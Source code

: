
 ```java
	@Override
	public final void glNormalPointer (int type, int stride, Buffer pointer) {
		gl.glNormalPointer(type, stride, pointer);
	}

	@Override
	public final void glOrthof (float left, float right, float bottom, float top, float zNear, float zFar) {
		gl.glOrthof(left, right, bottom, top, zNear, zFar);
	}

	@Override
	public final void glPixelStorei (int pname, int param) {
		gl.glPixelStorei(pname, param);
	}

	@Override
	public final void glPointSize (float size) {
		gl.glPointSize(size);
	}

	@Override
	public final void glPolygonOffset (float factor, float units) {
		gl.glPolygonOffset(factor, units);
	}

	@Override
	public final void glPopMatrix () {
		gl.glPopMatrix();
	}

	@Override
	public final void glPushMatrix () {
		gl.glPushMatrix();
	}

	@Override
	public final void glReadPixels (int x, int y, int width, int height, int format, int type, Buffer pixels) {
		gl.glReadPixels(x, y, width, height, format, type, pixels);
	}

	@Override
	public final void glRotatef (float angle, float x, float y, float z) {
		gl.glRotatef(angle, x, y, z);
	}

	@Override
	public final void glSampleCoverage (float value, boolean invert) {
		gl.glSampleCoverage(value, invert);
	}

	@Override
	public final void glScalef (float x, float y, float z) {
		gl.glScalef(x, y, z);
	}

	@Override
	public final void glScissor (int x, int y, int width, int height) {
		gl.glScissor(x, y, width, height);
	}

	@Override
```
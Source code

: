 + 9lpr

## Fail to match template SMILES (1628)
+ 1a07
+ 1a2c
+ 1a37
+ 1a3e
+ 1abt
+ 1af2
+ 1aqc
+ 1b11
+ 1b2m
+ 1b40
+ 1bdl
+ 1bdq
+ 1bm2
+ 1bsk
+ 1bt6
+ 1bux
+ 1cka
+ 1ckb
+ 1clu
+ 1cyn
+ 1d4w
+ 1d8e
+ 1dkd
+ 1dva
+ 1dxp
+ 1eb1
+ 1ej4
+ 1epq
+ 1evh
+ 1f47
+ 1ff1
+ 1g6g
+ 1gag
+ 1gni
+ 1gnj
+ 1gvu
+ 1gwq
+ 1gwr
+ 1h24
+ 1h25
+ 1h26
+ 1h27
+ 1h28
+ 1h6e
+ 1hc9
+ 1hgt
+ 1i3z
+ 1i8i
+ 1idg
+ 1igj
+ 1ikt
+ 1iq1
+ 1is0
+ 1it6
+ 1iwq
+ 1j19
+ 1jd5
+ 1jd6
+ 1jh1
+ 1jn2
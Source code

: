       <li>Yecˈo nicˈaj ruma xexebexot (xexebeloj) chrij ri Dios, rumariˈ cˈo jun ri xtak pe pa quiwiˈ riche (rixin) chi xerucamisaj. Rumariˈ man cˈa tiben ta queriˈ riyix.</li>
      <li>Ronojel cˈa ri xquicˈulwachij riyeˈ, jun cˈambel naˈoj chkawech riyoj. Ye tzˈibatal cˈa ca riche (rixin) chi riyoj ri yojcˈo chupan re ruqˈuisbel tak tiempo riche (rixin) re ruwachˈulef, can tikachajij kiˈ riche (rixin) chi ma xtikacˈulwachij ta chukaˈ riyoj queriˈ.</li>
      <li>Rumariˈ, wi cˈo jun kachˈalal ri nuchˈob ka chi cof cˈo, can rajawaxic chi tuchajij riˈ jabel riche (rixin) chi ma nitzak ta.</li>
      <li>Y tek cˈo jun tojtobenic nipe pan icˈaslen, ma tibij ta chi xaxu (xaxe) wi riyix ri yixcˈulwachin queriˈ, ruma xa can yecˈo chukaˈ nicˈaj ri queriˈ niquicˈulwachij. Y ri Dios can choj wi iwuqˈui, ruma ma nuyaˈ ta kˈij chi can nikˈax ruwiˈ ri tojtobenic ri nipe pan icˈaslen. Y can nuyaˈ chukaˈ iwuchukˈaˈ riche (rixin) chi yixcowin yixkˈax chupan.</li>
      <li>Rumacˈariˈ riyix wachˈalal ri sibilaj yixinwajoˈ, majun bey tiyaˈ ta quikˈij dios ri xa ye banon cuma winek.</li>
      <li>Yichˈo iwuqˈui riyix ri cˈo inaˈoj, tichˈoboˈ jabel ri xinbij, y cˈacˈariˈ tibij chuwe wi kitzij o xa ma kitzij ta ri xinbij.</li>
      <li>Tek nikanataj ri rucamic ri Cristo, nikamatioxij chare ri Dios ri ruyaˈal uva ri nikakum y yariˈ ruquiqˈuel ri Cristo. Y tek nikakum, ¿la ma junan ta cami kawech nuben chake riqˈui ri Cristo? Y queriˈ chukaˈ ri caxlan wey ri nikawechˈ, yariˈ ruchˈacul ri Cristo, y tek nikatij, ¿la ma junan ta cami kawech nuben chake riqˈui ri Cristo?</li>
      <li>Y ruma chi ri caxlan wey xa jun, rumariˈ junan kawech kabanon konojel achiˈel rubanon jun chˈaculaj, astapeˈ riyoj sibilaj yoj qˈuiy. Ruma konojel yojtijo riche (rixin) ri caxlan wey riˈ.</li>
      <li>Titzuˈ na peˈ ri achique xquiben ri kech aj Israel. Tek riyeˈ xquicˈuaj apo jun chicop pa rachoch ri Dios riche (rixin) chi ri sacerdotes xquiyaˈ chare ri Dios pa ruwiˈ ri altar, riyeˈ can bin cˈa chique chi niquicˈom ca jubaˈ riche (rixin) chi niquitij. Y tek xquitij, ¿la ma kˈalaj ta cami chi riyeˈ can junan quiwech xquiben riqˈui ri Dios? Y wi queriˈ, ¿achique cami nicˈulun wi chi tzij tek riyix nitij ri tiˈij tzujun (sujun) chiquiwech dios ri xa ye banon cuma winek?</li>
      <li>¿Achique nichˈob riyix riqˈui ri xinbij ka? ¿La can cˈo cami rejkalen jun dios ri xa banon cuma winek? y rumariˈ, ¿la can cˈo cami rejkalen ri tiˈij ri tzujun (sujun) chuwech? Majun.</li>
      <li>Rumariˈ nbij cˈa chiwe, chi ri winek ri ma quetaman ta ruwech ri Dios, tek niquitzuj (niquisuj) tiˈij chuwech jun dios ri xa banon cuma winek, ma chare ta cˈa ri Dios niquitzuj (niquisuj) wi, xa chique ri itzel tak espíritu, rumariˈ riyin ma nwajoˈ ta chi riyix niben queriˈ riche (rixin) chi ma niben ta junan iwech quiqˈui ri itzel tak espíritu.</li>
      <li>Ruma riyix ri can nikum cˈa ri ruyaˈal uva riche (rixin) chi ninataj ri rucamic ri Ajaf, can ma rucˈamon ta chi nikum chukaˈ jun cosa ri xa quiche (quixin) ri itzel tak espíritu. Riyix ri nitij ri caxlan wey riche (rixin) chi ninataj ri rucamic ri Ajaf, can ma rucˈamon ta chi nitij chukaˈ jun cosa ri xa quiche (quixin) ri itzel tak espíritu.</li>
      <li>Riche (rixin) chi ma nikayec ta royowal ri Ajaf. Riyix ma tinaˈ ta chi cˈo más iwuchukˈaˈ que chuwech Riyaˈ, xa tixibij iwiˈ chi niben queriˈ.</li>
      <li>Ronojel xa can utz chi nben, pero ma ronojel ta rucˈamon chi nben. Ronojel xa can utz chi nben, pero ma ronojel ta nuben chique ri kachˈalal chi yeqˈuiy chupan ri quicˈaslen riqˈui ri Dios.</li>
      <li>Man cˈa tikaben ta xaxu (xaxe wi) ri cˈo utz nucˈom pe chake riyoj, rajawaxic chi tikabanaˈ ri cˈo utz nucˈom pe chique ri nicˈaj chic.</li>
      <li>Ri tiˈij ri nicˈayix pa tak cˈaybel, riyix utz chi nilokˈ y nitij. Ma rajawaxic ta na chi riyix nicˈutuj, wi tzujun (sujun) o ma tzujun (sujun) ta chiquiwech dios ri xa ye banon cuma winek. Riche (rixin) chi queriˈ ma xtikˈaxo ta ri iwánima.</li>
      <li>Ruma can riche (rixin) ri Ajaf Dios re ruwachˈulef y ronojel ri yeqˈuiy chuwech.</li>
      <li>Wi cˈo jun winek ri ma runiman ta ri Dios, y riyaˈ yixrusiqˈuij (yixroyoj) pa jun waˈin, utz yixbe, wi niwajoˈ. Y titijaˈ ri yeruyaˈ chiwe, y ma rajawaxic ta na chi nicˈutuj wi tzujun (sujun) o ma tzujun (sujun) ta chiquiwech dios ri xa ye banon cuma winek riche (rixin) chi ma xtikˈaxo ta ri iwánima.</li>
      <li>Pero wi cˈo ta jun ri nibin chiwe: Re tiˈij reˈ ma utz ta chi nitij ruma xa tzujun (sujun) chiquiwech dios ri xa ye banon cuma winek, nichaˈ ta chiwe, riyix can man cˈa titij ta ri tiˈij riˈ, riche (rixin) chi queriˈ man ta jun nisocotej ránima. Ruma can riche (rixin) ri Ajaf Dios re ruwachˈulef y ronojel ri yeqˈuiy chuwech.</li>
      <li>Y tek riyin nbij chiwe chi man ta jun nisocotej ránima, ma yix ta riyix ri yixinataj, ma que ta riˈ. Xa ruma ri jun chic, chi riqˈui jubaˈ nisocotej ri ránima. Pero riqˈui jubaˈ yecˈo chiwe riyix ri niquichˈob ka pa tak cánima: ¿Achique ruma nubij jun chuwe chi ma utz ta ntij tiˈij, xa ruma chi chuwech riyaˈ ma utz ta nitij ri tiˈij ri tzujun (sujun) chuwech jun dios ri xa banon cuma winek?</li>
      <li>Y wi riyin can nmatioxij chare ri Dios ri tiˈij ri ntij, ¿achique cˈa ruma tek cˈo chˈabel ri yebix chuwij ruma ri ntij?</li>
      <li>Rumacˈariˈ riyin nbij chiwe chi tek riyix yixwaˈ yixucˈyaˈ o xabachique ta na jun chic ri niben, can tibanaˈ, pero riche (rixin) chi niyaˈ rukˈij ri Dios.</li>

- [What the exercise asks]
Only the lines above from the one with "## Fail to match template SMILES (1628)" up to and including the one with "<li>Ronojel cˈa ri" should be repeated, exactly as written.

- [Task answer]
## Fail to match template SMILES (1628)
+ 1a07
+ 1a2c
+ 1a37
+ 1a3e
+ 1abt
+ 1af2
+ 1aqc
+ 1b11
+ 1b2m
+ 1b40
+ 1bdl
+ 1bdq
+ 1bm2
+ 1bsk
+ 1bt6
+ 1bux
+ 1cka
+ 1ckb
+ 1clu
+ 1cyn
+ 1d4w
+ 1d8e
+ 1dkd
+ 1dva
+ 1dxp
+ 1eb1
+ 1ej4
+ 1epq
+ 1evh
+ 1f47
+ 1ff1
+ 1g6g
+ 1gag
+ 1gni
+ 1gnj
+ 1gvu
+ 1gwq
+ 1gwr
+ 1h24
+ 1h25
+ 1h26
+ 1h27
+ 1h28
+ 1h6e
+ 1hc9
+ 1hgt
+ 1i3z
+ 1i8i
+ 1idg
+ 1igj
+ 1ikt
+ 1iq1
+ 1is0
+ 1it6
+ 1iwq
+ 1j19
+ 1jd5
+ 1jd6
+ 1jh1
+ 1jn2
Source code

:       <li>Yecˈo nicˈaj ruma xexebexot (xexebeloj) chrij ri Dios, rumariˈ cˈo jun ri xtak pe pa quiwiˈ riche (rixin) chi xerucamisaj. Rumariˈ man cˈa tiben ta queriˈ riyix.</li>
      <li>Ronojel cˈa ri xquicˈulwachij riyeˈ, jun cˈambel naˈoj chkawech riyoj. Ye tzˈibatal cˈa ca riche (rixin) chi riyoj ri yojcˈo chupan re ruqˈuisbel tak tiempo riche (rixin) re ruwachˈulef, can tikachajij kiˈ riche (rixin) chi ma xtikacˈulwachij ta chukaˈ riyoj queriˈ.</li>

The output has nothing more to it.